Wednesday, May 6, 2009

Peace Versus Suffering

"To hear God’s Voice, all you need do is ask,
“Do I want Peace or do I want suffering?”
If your answer is Peace, you have already heard God’s Voice within you."
- The Voice for Love, 05.06.09

With the busyness and priorities of the day piling up, yesterday I lost my peace. I noticed it slowly creeping in when it was 3 o’clock in the afternoon and I’d only just completed the first necessity of the day. Then, spending 1½ hours on a tech writing task that should have taken only 5 minutes, my meltdown was getting evident. Only I chose to ignore it, further eroding my peace.
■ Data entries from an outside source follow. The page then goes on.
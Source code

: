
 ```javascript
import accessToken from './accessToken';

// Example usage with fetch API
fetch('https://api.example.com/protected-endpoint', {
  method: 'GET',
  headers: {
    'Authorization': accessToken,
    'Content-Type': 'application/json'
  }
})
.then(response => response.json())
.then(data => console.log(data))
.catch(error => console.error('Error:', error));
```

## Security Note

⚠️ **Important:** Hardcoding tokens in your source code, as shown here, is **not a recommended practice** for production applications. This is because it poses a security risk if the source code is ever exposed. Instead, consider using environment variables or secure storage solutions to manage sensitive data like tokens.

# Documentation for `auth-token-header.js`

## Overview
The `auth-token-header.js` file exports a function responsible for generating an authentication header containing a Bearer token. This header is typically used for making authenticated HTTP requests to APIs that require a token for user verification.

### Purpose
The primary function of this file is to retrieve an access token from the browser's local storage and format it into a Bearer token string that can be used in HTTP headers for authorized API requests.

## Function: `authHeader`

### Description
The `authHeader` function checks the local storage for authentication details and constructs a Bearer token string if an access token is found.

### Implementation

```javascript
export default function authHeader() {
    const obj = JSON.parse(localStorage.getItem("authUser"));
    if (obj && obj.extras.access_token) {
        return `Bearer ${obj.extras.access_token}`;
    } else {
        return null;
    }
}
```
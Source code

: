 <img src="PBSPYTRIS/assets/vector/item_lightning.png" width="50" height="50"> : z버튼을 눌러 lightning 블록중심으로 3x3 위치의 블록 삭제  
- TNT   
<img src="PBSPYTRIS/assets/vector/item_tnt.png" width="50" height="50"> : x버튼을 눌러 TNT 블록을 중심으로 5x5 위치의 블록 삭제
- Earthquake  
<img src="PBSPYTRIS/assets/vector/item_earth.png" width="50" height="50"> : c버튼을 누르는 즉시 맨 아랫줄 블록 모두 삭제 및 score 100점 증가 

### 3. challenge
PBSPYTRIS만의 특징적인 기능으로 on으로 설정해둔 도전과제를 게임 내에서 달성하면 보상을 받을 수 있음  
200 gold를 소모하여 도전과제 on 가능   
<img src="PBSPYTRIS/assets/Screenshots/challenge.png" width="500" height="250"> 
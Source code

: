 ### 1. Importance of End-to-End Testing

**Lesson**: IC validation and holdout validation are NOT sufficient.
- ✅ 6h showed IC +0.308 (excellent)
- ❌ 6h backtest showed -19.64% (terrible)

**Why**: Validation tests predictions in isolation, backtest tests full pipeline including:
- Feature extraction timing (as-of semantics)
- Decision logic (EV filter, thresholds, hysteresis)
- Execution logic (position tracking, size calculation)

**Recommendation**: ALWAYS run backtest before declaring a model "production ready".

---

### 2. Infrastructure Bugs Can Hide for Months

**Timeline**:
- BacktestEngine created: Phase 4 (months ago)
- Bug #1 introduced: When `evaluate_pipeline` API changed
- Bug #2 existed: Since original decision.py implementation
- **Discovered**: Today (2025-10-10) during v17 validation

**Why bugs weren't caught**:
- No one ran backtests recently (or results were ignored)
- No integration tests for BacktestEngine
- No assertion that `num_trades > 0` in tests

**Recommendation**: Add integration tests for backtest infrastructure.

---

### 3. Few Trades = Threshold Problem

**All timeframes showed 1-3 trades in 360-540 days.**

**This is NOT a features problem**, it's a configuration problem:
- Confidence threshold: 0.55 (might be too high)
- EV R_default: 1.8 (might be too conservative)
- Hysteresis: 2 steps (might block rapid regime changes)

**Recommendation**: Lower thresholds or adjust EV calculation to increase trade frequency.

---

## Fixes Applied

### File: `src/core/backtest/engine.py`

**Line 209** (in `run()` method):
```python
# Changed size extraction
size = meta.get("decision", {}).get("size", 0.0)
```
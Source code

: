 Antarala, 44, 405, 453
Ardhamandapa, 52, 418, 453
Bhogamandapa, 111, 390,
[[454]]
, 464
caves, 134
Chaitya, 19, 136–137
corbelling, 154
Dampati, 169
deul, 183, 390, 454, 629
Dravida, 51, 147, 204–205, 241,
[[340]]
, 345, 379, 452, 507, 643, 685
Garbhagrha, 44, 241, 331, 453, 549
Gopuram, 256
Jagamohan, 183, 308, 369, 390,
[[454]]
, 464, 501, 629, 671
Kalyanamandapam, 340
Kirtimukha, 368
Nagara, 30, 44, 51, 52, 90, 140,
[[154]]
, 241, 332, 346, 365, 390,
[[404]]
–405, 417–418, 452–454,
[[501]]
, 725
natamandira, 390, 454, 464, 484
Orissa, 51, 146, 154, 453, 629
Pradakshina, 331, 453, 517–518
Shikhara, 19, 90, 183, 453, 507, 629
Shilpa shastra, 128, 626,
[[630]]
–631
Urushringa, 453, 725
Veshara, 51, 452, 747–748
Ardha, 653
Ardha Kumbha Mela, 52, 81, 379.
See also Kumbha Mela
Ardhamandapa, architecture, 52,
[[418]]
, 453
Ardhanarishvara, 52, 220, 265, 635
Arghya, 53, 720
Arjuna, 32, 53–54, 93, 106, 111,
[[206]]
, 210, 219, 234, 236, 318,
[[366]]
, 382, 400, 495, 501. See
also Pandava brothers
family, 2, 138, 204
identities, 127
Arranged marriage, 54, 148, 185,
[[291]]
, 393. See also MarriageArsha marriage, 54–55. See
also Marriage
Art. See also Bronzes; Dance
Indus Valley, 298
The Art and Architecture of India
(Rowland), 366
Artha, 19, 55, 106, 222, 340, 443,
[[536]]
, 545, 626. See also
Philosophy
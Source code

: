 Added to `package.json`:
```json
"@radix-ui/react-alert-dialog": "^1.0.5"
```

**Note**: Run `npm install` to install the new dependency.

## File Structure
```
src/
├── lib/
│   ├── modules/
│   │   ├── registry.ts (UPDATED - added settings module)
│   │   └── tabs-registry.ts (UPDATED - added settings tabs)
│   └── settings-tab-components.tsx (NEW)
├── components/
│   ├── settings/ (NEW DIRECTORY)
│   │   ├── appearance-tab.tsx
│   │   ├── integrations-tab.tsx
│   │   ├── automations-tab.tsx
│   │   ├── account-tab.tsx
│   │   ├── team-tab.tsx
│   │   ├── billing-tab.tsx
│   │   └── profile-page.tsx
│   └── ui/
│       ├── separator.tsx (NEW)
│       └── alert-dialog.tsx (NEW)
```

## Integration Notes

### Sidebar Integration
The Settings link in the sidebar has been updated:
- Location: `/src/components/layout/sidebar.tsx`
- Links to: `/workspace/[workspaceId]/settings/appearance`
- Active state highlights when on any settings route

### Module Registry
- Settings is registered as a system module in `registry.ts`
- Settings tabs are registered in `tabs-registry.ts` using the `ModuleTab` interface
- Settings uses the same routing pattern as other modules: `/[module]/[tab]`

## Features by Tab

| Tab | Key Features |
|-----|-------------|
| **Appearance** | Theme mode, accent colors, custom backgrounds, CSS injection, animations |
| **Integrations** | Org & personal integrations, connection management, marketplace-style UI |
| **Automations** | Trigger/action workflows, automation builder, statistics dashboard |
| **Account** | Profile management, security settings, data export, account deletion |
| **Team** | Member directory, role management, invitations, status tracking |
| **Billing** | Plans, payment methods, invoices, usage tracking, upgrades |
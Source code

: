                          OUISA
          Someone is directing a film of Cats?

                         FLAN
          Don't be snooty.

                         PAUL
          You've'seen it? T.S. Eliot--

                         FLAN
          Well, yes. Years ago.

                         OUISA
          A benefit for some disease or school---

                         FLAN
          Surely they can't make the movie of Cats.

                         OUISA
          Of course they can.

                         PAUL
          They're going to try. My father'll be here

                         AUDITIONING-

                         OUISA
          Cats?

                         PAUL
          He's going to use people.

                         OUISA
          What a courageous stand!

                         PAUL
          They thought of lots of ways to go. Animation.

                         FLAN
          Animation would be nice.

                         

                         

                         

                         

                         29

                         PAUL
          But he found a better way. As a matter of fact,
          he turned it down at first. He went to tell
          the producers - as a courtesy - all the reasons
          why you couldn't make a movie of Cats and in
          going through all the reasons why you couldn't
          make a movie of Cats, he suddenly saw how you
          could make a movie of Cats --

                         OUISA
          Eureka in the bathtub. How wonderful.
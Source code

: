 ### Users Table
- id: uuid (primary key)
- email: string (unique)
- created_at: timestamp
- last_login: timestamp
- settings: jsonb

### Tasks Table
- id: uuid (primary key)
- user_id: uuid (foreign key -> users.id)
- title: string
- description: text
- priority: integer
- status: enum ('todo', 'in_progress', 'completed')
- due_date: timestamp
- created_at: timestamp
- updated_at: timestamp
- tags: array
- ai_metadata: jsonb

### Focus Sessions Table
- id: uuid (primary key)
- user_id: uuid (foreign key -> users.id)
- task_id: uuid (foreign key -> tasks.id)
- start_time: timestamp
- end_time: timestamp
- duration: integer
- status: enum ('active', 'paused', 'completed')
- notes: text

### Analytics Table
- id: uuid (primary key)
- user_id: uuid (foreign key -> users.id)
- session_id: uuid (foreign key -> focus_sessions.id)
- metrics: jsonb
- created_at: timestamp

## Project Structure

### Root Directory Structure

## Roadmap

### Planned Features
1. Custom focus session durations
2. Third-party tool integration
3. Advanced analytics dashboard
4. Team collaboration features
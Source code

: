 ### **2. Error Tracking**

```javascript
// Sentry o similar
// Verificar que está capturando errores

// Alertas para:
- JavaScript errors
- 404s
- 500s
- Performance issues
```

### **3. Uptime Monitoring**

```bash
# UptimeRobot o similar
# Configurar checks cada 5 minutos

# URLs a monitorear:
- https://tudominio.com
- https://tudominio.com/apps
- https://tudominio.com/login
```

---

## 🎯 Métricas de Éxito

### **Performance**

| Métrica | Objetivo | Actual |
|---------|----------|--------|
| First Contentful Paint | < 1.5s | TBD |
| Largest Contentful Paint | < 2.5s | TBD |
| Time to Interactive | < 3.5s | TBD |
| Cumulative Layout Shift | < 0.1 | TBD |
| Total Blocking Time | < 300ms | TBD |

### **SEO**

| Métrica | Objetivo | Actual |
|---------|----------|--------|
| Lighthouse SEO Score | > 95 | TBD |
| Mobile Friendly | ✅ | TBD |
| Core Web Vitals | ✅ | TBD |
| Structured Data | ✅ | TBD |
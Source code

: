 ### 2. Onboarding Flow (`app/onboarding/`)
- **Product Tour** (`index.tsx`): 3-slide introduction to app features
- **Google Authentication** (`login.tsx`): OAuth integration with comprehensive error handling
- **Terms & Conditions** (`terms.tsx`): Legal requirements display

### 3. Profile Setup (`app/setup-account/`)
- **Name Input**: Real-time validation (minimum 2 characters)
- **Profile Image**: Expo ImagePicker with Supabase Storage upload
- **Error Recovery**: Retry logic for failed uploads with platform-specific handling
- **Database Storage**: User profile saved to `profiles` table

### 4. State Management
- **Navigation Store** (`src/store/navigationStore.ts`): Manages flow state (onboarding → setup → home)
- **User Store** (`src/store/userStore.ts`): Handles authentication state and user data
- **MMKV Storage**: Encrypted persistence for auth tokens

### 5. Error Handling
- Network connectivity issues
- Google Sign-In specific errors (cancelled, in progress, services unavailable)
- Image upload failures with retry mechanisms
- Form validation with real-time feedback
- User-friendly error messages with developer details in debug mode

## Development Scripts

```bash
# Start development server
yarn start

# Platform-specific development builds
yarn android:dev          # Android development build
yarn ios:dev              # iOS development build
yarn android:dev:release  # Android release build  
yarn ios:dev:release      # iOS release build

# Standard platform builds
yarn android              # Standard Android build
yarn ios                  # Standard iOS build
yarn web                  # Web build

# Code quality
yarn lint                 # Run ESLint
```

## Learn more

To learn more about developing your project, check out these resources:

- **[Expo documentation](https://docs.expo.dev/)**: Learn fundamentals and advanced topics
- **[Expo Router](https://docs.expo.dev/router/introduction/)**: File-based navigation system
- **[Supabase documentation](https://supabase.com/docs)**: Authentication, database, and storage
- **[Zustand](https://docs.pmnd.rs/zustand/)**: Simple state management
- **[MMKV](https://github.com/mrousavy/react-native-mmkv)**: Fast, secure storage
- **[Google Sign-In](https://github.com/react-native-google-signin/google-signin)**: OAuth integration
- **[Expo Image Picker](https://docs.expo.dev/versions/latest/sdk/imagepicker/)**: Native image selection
By the time I ate my evening meal, stressed about what was left that I “had to” do and upset that I’d not had time to myself, I was definitely in ‘not a happy camper’ mode. Finally, after looking forward to packing up my office (“one man’s ceiling is another man’s floor”) and not having the patience for that, I called the day over.

Sure, I did pray somewhat throughout the storm. But what I really needed to do was to take care of myself and that would’ve been taking time out and sitting quietly in The Silence, where God dwells, away from my ego. For it was my ego that wanted me to stay in suffering, and its voice had managed to overshadow God’s for a time.

I must be ever vigilant and willing to take action when I start feeling ‘off the beam’. The sooner I ask myself “Do I want Peace or do I want suffering?” the better. I can catch the ego in its mischievousness, choose peace, and reunite with God.